Task instructions
Scan the material and copy out each line where the word "Aside" occurs.

Extracted records

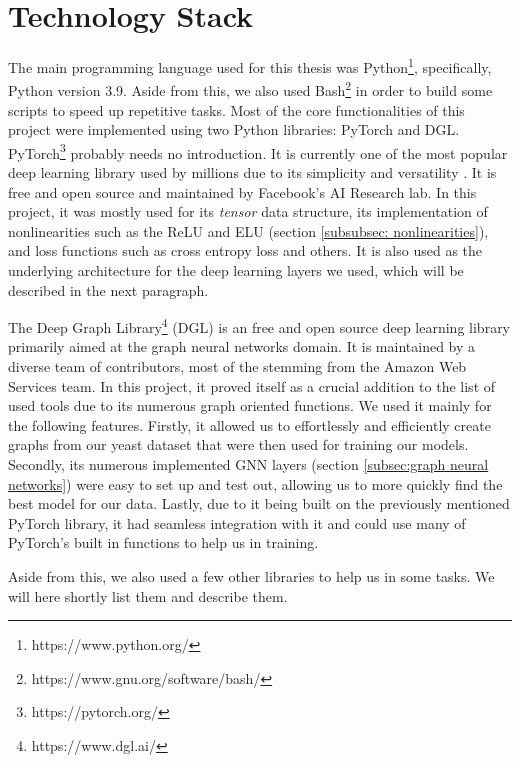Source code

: \documentclass[times, utf8, diplomski, english]{fer_eng}
\begin{document}
\section{Technology Stack}
\label{sec:technology stack}

The main programming language used for this thesis was Python\footnote{https://www.python.org/}, specifically, Python version 3.9. Aside from this, we also used Bash\footnote{https://www.gnu.org/software/bash/} in order to build some scripts to speed up repetitive tasks. Most of the core functionalities of this project were implemented using two Python libraries: PyTorch and DGL. PyTorch\footnote{https://pytorch.org/} probably needs no introduction. It is currently one of the most popular deep learning library used by millions due to its simplicity and versatility \cite{popular_ml}. It is free and open source and maintained by Facebook's AI Research lab. In this project, it was mostly used for its \textit{tensor} data structure, its implementation of nonlinearities such as the ReLU and ELU (section \ref{subsubsec: nonlinearities}), and loss functions such as cross entropy loss and others. It is also used as the underlying architecture for the deep learning layers we used, which will be described in the next paragraph.

The Deep Graph Library\footnote{https://www.dgl.ai/} (DGL) \cite{DGL} is an free and open source deep learning library primarily aimed at the graph neural networks domain. It is maintained by a diverse team of contributors, most of the stemming from the Amazon Web Services team. In this project, it proved itself as a crucial addition to the list of used tools due to its numerous graph oriented functions. We used it mainly for the following features. Firstly, it allowed us to effortlessly and efficiently create graphs from our yeast dataset that were then used for training our models. Secondly, its numerous implemented GNN layers (section \ref{subsec:graph neural networks}) were easy to set up and test out, allowing us to more quickly find the best model for our data. Lastly, due to it being built on the previously mentioned PyTorch library, it had seamless integration with it and could use many of PyTorch's built in functions to help us in training.

Aside from this, we also used a few other libraries to help us in some tasks. We will here shortly list them and describe them.
\end{document}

Answer section
The main programming language used for this thesis was Python\footnote{https://www.python.org/}, specifically, Python version 3.9. Aside from this, we also used Bash\footnote{https://www.gnu.org/software/bash/} in order to build some scripts to speed up repetitive tasks. Most of the core functionalities of this project were implemented using two Python libraries: PyTorch and DGL. PyTorch\footnote{https://pytorch.org/} probably needs no introduction. It is currently one of the most popular deep learning library used by millions due to its simplicity and versatility \cite{popular_ml}. It is free and open source and maintained by Facebook's AI Research lab. In this project, it was mostly used for its \textit{tensor} data structure, its implementation of nonlinearities such as the ReLU and ELU (section \ref{subsubsec: nonlinearities}), and loss functions such as cross entropy loss and others. It is also used as the underlying architecture for the deep learning layers we used, which will be described in the next paragraph.
Aside from this, we also used a few other libraries to help us in some tasks. We will here shortly list them and describe them.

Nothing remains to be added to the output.